RUN ansible-playbook -c chroot -i '/mnt/rootfs,' /tmp/ssh_hardening.yml

# Create a copy of the modified filesystem
RUN rsync -a --exclude='/proc/*' --exclude='/sys/*' --exclude='/dev/*' \
    --exclude='/tmp/*' --exclude='/mnt/*' --exclude='/media/*' --exclude='/run/*' \
    /mnt/rootfs/ /tmp/modified_fs/

# Generate diffs between original and modified
RUN diff -ruN /tmp/original_fs/ /tmp/modified_fs/ || true | sed 's#/tmp/original_fs##' | sed 's#/tmp/modified_fs##' | tee /tmp/fs_diff.patch

Then FROM common doing:

RUN apt-get update && apt-get install -y --no-install-recommends \
    patch \
  && apt-get clean && rm -rf /var/lib/apt/lists/*

# Copy the diff patch from 'ansible_stage' & apply patch to the base filesystem
COPY --from=ansible_stage /tmp/fs_diff.patch /tmp/fs_diff1.patch
RUN patch -p1 -d / < /tmp/fs_diff1.patch && rm /tmp/fs_diff1.patch && \
   apt-get remove --purge -y --no-install-recommends \
    patch \
  && apt-get clean && rm -rf /var/lib/apt/lists/*

I have a few other patches that make it all work, but those are the basics.

I need to clean it up and figure out how to make it work for more than just Ubuntu.

[sdwilsh]

If we have a system to just run a collection from ansible, that might also let us run the os hardening ones too! Very exciting!

[Itxaka]

the ansible plugin for yip is very interesting. In the case of kairos it would require 2 hard deps that we currently migth not ship (git for sure, python+pip no idea, depends on the distro) But I think its a thing worth exploring so I opened https://github.com/mudler/yip/issues/179 to track this under yip.
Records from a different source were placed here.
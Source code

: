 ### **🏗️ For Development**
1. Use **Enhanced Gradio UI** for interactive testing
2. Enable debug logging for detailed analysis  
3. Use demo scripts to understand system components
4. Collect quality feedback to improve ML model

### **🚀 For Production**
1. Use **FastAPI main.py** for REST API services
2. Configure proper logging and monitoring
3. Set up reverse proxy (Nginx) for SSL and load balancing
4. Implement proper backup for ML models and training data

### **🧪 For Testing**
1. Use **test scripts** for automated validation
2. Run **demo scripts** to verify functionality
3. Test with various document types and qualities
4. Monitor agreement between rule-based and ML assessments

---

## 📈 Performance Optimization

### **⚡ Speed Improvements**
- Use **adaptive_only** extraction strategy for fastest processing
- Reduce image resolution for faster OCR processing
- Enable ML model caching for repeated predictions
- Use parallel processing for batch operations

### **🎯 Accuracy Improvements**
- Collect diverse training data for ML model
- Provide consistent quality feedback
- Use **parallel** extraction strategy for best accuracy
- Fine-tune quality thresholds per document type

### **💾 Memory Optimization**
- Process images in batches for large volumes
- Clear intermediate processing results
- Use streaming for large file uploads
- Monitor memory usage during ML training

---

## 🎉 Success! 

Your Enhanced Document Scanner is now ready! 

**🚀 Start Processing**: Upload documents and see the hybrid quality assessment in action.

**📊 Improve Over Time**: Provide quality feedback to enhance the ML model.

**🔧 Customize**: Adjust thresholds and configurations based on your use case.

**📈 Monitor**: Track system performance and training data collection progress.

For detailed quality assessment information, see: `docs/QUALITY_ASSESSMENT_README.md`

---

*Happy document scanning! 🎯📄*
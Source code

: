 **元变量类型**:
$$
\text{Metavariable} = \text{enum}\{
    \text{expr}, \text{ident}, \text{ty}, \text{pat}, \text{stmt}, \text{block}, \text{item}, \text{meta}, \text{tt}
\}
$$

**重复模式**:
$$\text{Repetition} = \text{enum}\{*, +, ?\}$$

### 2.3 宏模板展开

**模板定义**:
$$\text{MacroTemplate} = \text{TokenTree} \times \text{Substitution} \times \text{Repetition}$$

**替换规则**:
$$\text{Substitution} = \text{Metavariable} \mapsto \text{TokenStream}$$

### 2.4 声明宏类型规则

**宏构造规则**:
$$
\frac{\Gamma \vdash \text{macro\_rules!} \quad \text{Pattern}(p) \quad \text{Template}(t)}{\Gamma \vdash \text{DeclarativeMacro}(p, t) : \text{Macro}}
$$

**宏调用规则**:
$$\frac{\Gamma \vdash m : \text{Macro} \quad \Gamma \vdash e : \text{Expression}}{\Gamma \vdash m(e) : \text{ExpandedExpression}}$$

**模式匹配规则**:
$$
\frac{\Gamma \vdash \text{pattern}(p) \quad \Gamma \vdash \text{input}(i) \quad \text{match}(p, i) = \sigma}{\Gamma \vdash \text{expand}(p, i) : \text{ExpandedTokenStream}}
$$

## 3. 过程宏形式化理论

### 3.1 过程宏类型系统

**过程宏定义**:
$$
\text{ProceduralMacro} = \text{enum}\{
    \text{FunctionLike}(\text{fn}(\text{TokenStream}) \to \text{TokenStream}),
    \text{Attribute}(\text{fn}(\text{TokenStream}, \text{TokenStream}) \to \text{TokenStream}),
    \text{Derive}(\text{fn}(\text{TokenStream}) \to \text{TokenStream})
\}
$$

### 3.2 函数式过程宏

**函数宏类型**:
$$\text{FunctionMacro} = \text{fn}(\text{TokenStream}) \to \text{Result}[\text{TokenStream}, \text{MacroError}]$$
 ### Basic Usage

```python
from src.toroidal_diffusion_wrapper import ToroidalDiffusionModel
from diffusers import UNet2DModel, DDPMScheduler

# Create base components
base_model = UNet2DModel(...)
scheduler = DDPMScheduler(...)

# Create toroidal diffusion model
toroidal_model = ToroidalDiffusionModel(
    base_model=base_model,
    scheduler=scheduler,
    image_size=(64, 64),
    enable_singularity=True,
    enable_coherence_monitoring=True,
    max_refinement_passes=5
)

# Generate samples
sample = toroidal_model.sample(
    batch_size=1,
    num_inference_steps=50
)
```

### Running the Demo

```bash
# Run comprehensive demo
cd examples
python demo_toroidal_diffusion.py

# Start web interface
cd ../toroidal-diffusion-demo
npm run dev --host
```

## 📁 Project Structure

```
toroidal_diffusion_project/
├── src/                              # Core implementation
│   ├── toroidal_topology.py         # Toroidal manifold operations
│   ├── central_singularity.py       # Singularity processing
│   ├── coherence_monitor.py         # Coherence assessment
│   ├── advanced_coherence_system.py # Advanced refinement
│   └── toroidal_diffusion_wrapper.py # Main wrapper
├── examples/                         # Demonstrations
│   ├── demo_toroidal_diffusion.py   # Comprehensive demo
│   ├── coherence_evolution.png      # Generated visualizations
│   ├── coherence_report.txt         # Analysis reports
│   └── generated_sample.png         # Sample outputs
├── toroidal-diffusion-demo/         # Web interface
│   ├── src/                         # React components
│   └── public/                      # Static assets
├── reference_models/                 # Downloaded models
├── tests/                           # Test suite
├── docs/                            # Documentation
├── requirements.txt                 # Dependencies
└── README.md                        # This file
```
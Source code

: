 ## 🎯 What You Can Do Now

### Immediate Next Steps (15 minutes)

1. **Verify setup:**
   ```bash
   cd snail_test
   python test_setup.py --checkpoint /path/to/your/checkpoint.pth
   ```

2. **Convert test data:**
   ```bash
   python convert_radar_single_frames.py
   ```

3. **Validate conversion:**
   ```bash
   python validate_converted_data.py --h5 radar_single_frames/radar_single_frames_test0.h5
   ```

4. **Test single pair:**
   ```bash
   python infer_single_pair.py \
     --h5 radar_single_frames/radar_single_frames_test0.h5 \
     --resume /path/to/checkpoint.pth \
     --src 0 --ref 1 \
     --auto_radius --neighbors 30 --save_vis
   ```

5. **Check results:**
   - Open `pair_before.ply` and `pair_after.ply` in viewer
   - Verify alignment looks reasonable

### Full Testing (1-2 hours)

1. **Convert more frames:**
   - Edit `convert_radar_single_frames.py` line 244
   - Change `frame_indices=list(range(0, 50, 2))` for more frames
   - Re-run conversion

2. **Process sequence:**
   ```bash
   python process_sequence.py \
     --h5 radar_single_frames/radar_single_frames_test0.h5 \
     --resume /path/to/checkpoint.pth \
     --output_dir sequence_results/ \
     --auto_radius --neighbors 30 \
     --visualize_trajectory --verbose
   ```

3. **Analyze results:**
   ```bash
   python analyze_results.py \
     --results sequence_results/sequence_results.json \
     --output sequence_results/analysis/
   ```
On the hardening, I would start by running a CI job to run the ssh baseline against at least 1 docker image and improve it over time. I wonder if there are more profiles liek that that we could keep adding.

[bencorrado]

What I am proposing here does not need yip (though I think it would be interesting to add yip support). It instead directly applies to the ansible script to the base image in docker by mounting it in chroot style before building it as an image.

[Itxaka]

What I am proposing here does not need yip (though I think it would be interesting to add yip support). It instead directly applies to the ansible script to the base image in docker by mounting it in chroot style before building it as an image.

oooh, during building? Thats interesting indeed, but we have been dropping more and more stuff during building of the image to make it easier and clearer to build Kairos. This is part of trying to get our Kairos factory thing ongoing with as less building pieces int eh middle as possible (so you put an image in, get a kairos out as simple as possible) But the idea still prevails, our default ssh config should be hardened and then users can override that config themselves if they want a more relaxed ssh config.